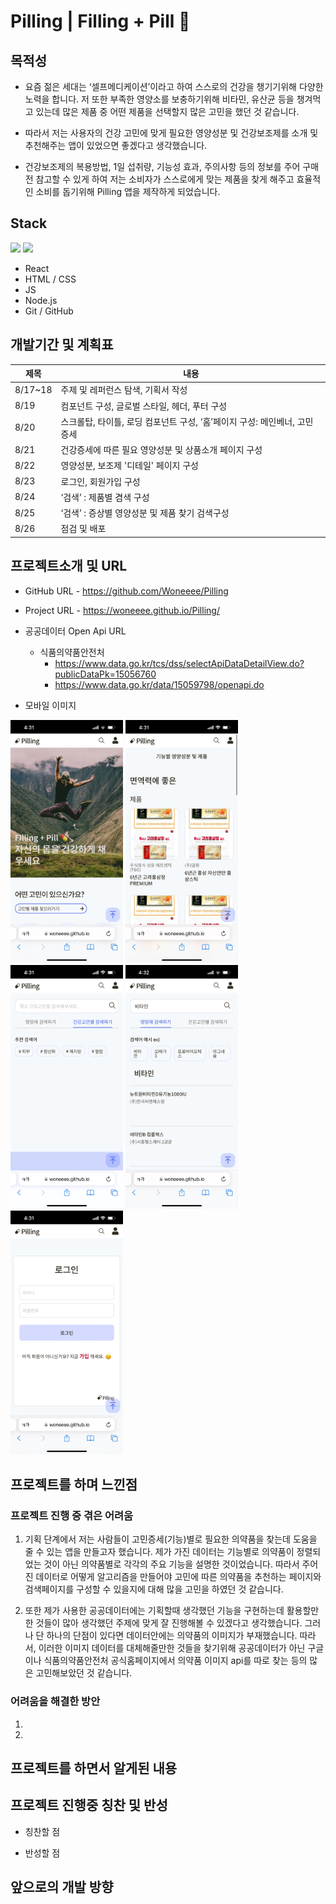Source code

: # Pilling | Filling + Pill 💊

## 목적성

- 요즘 젊은 세대는 ‘셀프메디케이션’이라고 하여 스스로의 건강을 챙기기위해 다양한 노력을 합니다. 저 또한 부족한 영양소를 보충하기위해 비타민, 유산균 등을 챙겨먹고 있는데 많은 제품 중 어떤 제품을 선택할지 많은 고민을 했던 것 같습니다.

- 따라서 저는 사용자의 건강 고민에 맞게 필요한 영양성분 및 건강보조제를 소개 및 추천해주는 앱이 있었으면 좋겠다고 생각했습니다.

- 건강보조제의 복용방법, 1일 섭취량, 기능성 효과, 주의사항 등의 정보를 주어 구매전 참고할 수 있게 하여 저는 소비자가 스스로에게 맞는 제품을 찾게 해주고 효율적인 소비를 돕기위해 Pilling 앱을 제작하게 되었습니다.

## Stack

<div display="flex">
  <img src="https://upload.wikimedia.org/wikipedia/commons/thumb/9/99/Unofficial_JavaScript_logo_2.svg/800px-Unofficial_JavaScript_logo_2.svg.png" width="60px" />
  <img src="https://encrypted-tbn0.gstatic.com/images?q=tbn:ANd9GcSg1MndL-Xp1JcnqaB0YOqTp6zDjrwYyGKsPA&s" width="60px" /> 
</div>

- React
- HTML / CSS
- JS
- Node.js
- Git / GitHub

## 개발기간 및 계획표

| 제목    | 내용                                                                      |
| ------- | ------------------------------------------------------------------------- |
| 8/17~18 | 주제 및 레퍼런스 탐색, 기획서 작성                                        |
| 8/19    | 컴포넌트 구성, 글로벌 스타일, 헤더, 푸터 구성                             |
| 8/20    | 스크롤탑, 타이틀, 로딩 컴포넌트 구성, ‘홈’페이지 구성: 메인베너, 고민증세 |
| 8/21    | 건강증세에 따른 필요 영양성분 및 상품소개 페이지 구성                     |
| 8/22    | 영양성분, 보조제 '디테일' 페이지 구성                                     |
| 8/23    | 로그인, 회원가입 구성                                                     |
| 8/24    | ‘검색’ : 제품별 겸색 구성                                                 |
| 8/25    | ‘검색’ : 증상별 영양성분 및 제품 찾기 검색구성                            |
| 8/26    | 점검 및 배포                                                              |

## 프로젝트소개 및 URL

- GitHub URL - https://github.com/Woneeee/Pilling
- Project URL - https://woneeee.github.io/Pilling/

- 공공데이터 Open Api URL

  - 식품의약품안전처
    - https://www.data.go.kr/tcs/dss/selectApiDataDetailView.do?publicDataPk=15056760
    - https://www.data.go.kr/data/15059798/openapi.do

- 모바일 이미지
<div display="flex" >
  <img src="./src/mo_pilling/main.jpg" width="180px" />
  <img src="./src/mo_pilling/condition.jpg" width="180px" />
  <img src="./src/mo_pilling/search.jpg" width="180px" />
  <img src="./src/mo_pilling/searchresult.jpg" width="180px" />
  <img src="./src/mo_pilling/login.jpg" width="180px" />
</div>

## 프로젝트를 하며 느낀점

### 프로젝트 진행 중 겪은 어려움

1. 기획 단계에서 저는 사람들이 고민증세(기능)별로 필요한 의약품을 찾는데 도움을 줄 수 있는 앱을 만들고자 했습니다. 제가 가진 데이터는 기능별로 의약품이 정렬되었는 것이 아닌 의약품별로 각각의 주요 기능을 설명한 것이었습니다. 따라서 주어진 데이터로 어떻게 알고리즘을 만들어야 고민에 따른 의약품을 추천하는 페이지와 검색페이지를 구성할 수 있을지에 대해 많을 고민을 하였던 것 같습니다.

2. 또한 제가 사용한 공공데이터에는 기획할때 생각했던 기능을 구현하는데 활용할만한 것들이 많아 생각했던 주제에 맞게 잘 진행해볼 수 있겠다고 생각했습니다. 그러나 단 하나의 단점이 있다면 데이터안에는 의약품의 이미지가 부재했습니다. 따라서, 이러한 이미지 데이터를 대체해줄만한 것들을 찾기위해 공공데이터가 아닌 구글이나 식품의약품안전처 공식홈페이지에서 의약품 이미지 api를 따로 찾는 등의 많은 고민해보았던 것 같습니다.

### 어려움을 해결한 방안

1.

2.

## 프로젝트를 하면서 알게된 내용

## 프로젝트 진행중 칭찬 및 반성

- 칭찬할 점

- 반성할 점

## 앞으로의 개발 방향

Required work: If a line in the material above holds "고민증세", copy it.

Result of the task:
| 8/20    | 스크롤탑, 타이틀, 로딩 컴포넌트 구성, ‘홈’페이지 구성: 메인베너, 고민증세 |
1. 기획 단계에서 저는 사람들이 고민증세(기능)별로 필요한 의약품을 찾는데 도움을 줄 수 있는 앱을 만들고자 했습니다. 제가 가진 데이터는 기능별로 의약품이 정렬되었는 것이 아닌 의약품별로 각각의 주요 기능을 설명한 것이었습니다. 따라서 주어진 데이터로 어떻게 알고리즘을 만들어야 고민에 따른 의약품을 추천하는 페이지와 검색페이지를 구성할 수 있을지에 대해 많을 고민을 하였던 것 같습니다.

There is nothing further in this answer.